§ Problem details: Below are lines of data; give the number of them that contain "from", and only that.

§ Input:
■ ■ ■ ■

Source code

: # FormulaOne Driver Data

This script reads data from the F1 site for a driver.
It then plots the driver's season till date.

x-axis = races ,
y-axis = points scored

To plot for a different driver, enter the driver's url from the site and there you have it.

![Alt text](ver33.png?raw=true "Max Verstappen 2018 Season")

■ ■ ■ ■

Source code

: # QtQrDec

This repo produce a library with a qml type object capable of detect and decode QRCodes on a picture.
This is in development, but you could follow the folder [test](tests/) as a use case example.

■ ■ ■ ■

§ Response below: 2